Saved entries
^^^^^^^^^^^^^^^^
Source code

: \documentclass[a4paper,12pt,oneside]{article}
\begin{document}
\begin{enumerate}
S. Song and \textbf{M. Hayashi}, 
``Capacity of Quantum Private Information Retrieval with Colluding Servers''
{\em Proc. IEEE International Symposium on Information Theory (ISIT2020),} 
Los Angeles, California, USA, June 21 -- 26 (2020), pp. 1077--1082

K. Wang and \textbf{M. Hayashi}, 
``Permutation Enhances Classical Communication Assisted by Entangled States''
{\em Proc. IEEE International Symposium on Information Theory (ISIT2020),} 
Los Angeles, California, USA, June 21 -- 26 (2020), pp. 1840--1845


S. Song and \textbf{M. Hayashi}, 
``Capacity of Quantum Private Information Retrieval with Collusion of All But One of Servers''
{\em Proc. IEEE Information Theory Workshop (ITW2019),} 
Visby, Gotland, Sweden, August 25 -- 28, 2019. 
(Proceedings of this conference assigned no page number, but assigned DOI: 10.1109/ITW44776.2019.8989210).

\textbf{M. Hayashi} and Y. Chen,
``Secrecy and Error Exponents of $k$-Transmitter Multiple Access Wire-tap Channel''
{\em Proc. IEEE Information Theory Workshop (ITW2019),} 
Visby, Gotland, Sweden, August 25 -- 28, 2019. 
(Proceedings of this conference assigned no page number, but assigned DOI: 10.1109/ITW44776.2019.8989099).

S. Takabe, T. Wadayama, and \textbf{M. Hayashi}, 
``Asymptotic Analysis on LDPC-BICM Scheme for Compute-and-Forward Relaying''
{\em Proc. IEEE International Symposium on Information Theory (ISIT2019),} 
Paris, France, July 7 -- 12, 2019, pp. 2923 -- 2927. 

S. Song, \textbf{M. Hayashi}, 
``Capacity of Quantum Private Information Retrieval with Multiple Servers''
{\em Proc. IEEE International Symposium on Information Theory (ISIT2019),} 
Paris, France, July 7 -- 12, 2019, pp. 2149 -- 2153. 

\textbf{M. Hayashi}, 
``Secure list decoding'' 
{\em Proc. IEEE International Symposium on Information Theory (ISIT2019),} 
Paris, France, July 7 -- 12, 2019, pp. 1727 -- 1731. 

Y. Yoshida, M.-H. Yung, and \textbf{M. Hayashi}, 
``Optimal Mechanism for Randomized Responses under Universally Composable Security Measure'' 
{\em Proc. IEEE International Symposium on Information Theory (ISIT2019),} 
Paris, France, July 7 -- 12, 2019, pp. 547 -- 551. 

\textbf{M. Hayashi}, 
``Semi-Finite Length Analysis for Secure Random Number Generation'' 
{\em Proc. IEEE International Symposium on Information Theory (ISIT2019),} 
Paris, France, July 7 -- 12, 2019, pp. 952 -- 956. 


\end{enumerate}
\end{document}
^^^^^^^^^^^^^^^^
- [Problem] Return every line above where "assigned" appears.

- [Exercise response]
(Proceedings of this conference assigned no page number, but assigned DOI: 10.1109/ITW44776.2019.8989210).
(Proceedings of this conference assigned no page number, but assigned DOI: 10.1109/ITW44776.2019.8989099).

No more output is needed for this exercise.